**TASK PROMPT**
I need every line that includes the word "heading" copied from the material.

**SOURCE RECORDS**

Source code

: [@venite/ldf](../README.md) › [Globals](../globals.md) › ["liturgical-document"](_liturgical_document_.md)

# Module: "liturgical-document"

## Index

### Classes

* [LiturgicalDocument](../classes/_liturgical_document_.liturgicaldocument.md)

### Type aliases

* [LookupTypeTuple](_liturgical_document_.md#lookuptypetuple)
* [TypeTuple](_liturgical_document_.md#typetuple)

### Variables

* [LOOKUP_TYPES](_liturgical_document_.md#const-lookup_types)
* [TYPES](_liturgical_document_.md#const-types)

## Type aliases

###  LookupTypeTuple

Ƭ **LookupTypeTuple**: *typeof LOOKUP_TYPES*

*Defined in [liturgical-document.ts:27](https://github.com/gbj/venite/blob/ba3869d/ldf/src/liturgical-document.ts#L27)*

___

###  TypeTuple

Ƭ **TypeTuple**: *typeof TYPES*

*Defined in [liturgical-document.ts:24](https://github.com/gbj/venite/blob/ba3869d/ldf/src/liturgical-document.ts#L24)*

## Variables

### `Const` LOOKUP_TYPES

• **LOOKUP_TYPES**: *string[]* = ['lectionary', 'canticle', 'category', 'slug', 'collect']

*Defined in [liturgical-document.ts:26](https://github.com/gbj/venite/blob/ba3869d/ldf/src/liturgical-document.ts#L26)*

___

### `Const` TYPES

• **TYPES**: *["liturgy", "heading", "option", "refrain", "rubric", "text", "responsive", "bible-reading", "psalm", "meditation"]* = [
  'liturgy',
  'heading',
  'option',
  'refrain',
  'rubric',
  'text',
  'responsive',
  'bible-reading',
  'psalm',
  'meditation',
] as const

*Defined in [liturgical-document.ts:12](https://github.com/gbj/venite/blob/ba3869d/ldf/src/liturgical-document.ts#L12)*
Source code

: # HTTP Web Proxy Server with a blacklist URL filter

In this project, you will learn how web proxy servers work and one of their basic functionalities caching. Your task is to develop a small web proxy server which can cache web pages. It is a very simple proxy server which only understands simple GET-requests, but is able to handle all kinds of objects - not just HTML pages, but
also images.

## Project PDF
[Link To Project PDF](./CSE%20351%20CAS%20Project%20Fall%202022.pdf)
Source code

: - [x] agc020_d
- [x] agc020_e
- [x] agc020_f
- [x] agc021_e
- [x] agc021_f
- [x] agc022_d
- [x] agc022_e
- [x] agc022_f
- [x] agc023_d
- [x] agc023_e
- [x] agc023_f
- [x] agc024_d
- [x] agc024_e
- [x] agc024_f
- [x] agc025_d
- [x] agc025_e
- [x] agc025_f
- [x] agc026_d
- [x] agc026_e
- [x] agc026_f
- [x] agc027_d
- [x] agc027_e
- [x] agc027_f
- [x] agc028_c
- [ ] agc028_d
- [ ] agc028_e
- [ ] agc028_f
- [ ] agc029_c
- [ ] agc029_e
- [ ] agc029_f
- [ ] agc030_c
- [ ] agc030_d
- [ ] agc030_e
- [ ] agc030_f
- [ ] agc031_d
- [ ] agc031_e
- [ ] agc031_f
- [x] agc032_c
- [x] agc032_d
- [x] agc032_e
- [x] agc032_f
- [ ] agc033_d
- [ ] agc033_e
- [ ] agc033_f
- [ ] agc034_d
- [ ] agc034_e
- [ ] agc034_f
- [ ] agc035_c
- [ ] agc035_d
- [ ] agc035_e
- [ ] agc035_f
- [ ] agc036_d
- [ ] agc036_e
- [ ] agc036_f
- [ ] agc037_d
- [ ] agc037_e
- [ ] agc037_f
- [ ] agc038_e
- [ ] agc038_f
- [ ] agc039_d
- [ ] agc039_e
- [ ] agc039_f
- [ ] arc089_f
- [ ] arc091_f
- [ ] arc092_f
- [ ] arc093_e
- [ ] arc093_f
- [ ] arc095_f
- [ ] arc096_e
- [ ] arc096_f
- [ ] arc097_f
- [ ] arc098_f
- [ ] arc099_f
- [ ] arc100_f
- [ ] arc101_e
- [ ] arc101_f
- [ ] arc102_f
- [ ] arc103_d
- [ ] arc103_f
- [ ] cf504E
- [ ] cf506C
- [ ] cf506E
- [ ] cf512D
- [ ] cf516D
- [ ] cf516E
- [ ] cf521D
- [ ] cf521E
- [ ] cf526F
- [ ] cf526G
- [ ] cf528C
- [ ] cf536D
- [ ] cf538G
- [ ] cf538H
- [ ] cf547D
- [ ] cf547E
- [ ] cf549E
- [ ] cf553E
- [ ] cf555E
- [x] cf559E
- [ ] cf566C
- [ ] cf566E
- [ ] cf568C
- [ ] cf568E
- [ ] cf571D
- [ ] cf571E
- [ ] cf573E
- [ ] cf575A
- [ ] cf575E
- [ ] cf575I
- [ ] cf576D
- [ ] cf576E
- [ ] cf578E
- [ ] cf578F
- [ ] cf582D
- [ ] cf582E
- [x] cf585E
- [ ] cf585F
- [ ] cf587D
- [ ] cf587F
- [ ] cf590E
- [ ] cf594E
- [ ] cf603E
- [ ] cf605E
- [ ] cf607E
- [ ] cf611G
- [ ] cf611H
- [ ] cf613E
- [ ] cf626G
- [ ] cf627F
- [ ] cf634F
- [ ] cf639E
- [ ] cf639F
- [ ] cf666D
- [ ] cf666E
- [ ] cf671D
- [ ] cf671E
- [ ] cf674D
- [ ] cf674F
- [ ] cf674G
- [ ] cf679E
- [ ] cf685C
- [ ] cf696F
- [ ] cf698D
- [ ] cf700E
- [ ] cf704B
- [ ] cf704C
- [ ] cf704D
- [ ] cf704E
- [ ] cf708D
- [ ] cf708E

**TASK SOLUTION**
• **TYPES**: *["liturgy", "heading", "option", "refrain", "rubric", "text", "responsive", "bible-reading", "psalm", "meditation"]* = [
  'heading',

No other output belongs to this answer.